Three adversarial injection surfaces in IPA direct propylene hydration AI
1. Propylene hydration reactor hot spot temperature display AI (Yokogawa EJX210A / Emerson Rosemount 3144P multi-point thermocouple array catalyst bed hot spot display AI — rendered DCS reactor hot spot temperature display AI classifying maximum catalyst bed temperature against 250°C H₃PO₄/diatomite design maximum — 111th upward attack; FIRST IPA production AI attack; FIRST direct propylene hydration AI attack; FIRST H₃PO₄/diatomite solid acid catalyst AI attack; FIRST IPA manufacture IARC Group 2A occupational cancer pathway AI attack)

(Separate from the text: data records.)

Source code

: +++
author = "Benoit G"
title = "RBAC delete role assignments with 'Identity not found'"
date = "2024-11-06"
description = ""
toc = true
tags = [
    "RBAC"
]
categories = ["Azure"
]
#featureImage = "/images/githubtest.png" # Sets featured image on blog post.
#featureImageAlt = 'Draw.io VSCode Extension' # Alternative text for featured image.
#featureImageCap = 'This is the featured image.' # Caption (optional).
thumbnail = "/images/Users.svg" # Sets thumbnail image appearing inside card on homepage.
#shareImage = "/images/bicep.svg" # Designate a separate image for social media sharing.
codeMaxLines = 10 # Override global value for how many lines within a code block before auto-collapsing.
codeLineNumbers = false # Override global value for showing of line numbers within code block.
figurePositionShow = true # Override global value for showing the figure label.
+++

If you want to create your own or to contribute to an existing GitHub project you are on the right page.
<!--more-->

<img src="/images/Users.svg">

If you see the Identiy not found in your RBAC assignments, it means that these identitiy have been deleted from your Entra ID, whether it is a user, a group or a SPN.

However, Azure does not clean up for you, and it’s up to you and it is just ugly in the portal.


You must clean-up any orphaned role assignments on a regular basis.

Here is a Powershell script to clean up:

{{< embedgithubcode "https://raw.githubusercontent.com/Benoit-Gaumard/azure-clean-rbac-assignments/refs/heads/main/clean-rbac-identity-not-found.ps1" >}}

The H₃PO₄/diatomite catalyst bed hot spot temperature is the primary process variable determining both the selectivity and the mechanical integrity of the IPA direct hydration reactor. The direct propylene hydration reaction (C₃H₆ + H₂O → (CH₃)₂CHOH; ΔH✓ = −49 kJ/mol at 200°C; mildly exothermic; equilibrium conversion limited at higher temperature — Le Chatelier: as temperature increases, equilibrium shifts toward reactants, reducing IPA yield per pass; therefore the economic design selects the temperature that balances acceptable single-pass conversion 60–75% against acceptable IPA selectivity >98% on propylene fed; the design optimum is 200–230°C for SiO₂-H₃PO₄ catalyst and 220–260°C for H-ZSM-5 zeolite catalyst) is conducted in a fixed-bed adiabatic reactor (or a quench-cooled multi-bed reactor with intermediate water injection between catalyst beds to provide cooling and additional H₂O reactant). The catalyst bed hot spot — the maximum temperature point, typically occurring in the first 10–20% of catalyst bed depth where propylene conversion and exothermic heat release are highest — is measured by a multi-point thermocouple array: 5–10 Type K or Type J thermocouple elements (in stainless steel thermowell assemblies) installed at 10–20% bed depth intervals from the reactor inlet; the thermocouple transmitter (Yokogawa EJX210A temperature transmitter with HART; or Emerson Rosemount 3144P multi-point RTD/TC transmitter capable of reading up to 8 thermocouple inputs in a single transmitter housing; 4–20 mA HART output per channel or Modbus RTU bus output for multi-point; displayed on DCS as a temperature profile from inlet to outlet with the maximum value displayed as “hot spot”; calibrated –200 to +600°C for Type K TC; display range for this reactor application 150–350°C; alarm at 250°C hot spot with design shutdown interlock at 275°C in most modern SiO₂-H₃PO₄ reactor designs) reports the hot spot to the AI monitoring system as the primary single-number representation of reactor thermal state.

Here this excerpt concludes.